[Dataset entries]
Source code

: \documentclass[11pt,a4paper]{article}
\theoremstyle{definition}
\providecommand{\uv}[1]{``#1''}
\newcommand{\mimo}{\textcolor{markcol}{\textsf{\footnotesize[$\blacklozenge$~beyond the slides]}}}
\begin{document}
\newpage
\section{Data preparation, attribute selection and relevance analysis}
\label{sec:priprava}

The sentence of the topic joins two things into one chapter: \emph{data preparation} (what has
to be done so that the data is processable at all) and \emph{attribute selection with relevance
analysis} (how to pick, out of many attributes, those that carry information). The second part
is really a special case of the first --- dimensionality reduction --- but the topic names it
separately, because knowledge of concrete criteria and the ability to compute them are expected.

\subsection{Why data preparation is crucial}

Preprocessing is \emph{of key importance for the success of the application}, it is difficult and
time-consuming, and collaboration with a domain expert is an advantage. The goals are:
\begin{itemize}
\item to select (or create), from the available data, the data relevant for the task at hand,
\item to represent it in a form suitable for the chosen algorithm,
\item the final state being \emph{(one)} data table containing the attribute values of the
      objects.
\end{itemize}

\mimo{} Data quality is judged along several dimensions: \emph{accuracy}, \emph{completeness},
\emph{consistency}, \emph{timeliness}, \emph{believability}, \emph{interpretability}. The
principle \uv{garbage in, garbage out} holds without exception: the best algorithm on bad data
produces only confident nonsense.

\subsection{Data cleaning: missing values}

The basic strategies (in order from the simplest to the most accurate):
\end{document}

* * *

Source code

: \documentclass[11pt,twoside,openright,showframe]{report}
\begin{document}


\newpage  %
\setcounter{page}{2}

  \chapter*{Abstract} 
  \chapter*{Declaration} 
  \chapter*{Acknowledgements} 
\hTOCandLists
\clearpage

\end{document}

> **Task prompt**
Show every line above in which the word "preparation" is found.

> **Result**
\section{Data preparation, attribute selection and relevance analysis}
The sentence of the topic joins two things into one chapter: \emph{data preparation} (what has
\subsection{Why data preparation is crucial}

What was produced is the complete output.